Required work: Look through the listing below, find every line with the string "public", and copy it.

Exercise inputs:
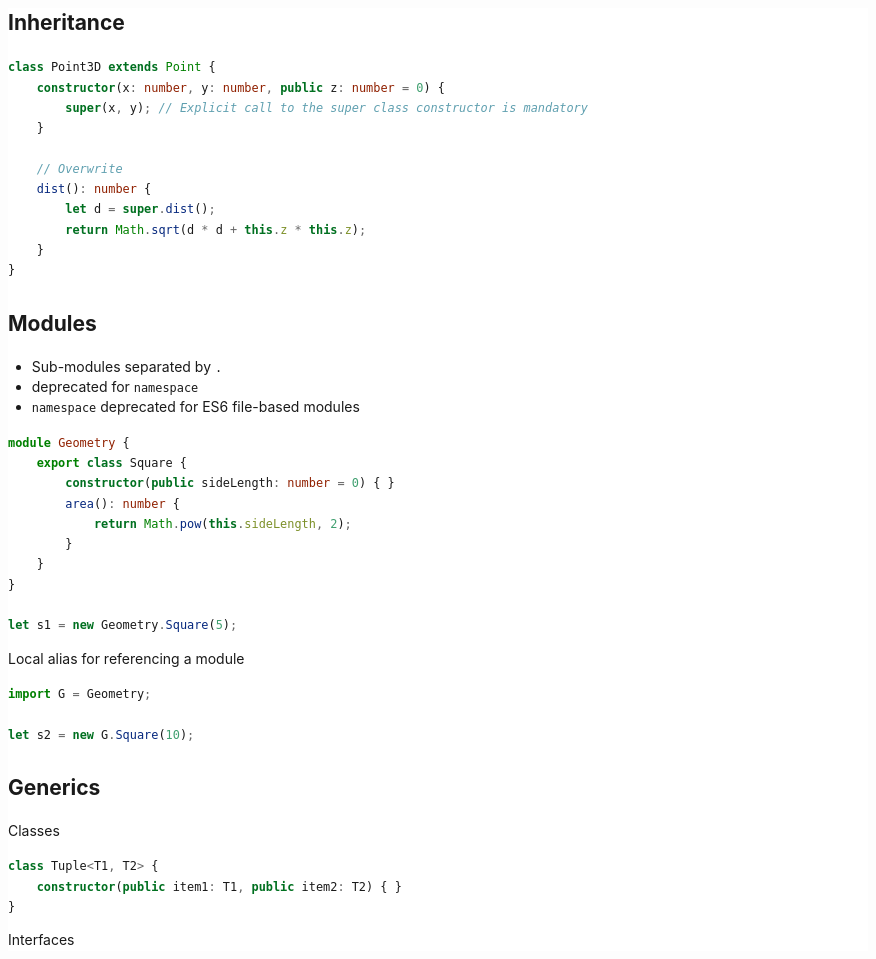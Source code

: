 ## Inheritance

```typescript
class Point3D extends Point {
	constructor(x: number, y: number, public z: number = 0) {
		super(x, y); // Explicit call to the super class constructor is mandatory
	}

	// Overwrite
	dist(): number {
		let d = super.dist();
		return Math.sqrt(d * d + this.z * this.z);
	}
}
```

## Modules

- Sub-modules separated by `.`
- deprecated for `namespace`
- `namespace` deprecated for ES6 file-based modules

```typescript
module Geometry {
	export class Square {
		constructor(public sideLength: number = 0) { }
		area(): number {
			return Math.pow(this.sideLength, 2);
		}
	}
}

let s1 = new Geometry.Square(5);
```

Local alias for referencing a module

```typescript
import G = Geometry;

let s2 = new G.Square(10);
```

## Generics

Classes

```typescript
class Tuple<T1, T2> {
	constructor(public item1: T1, public item2: T2) { }
}
```

Interfaces
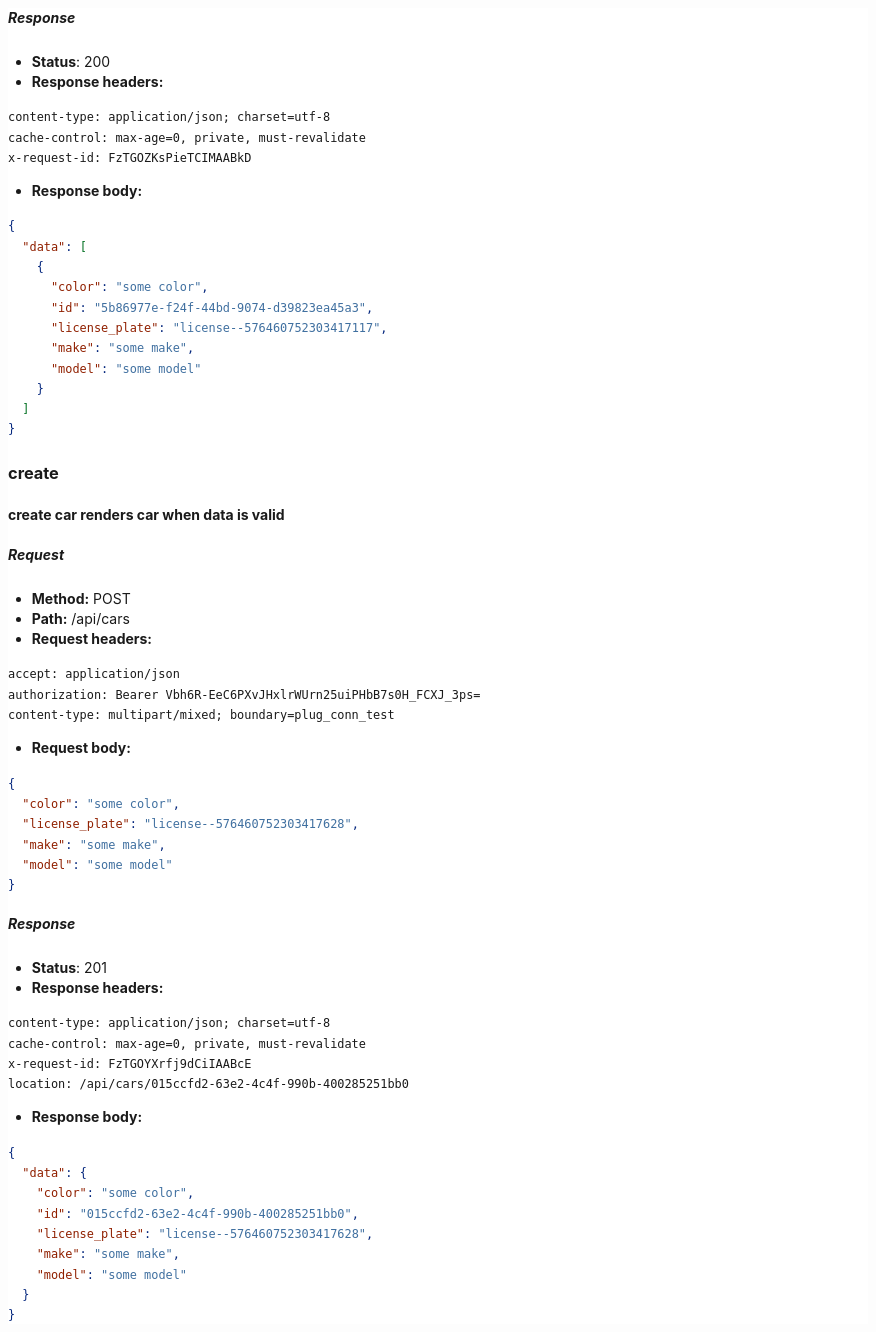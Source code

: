##### Response
* __Status__: 200
* __Response headers:__
```
content-type: application/json; charset=utf-8
cache-control: max-age=0, private, must-revalidate
x-request-id: FzTGOZKsPieTCIMAABkD
```
* __Response body:__
```json
{
  "data": [
    {
      "color": "some color",
      "id": "5b86977e-f24f-44bd-9074-d39823ea45a3",
      "license_plate": "license--576460752303417117",
      "make": "some make",
      "model": "some model"
    }
  ]
}
```

### <a id=turboweb-carcontroller-create></a>create
#### create car renders car when data is valid

##### Request
* __Method:__ POST
* __Path:__ /api/cars
* __Request headers:__
```
accept: application/json
authorization: Bearer Vbh6R-EeC6PXvJHxlrWUrn25uiPHbB7s0H_FCXJ_3ps=
content-type: multipart/mixed; boundary=plug_conn_test
```
* __Request body:__
```json
{
  "color": "some color",
  "license_plate": "license--576460752303417628",
  "make": "some make",
  "model": "some model"
}
```

##### Response
* __Status__: 201
* __Response headers:__
```
content-type: application/json; charset=utf-8
cache-control: max-age=0, private, must-revalidate
x-request-id: FzTGOYXrfj9dCiIAABcE
location: /api/cars/015ccfd2-63e2-4c4f-990b-400285251bb0
```
* __Response body:__
```json
{
  "data": {
    "color": "some color",
    "id": "015ccfd2-63e2-4c4f-990b-400285251bb0",
    "license_plate": "license--576460752303417628",
    "make": "some make",
    "model": "some model"
  }
}
```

Written solution:
	constructor(x: number, y: number, public z: number = 0) {
		constructor(public sideLength: number = 0) { }
	constructor(public item1: T1, public item2: T2) { }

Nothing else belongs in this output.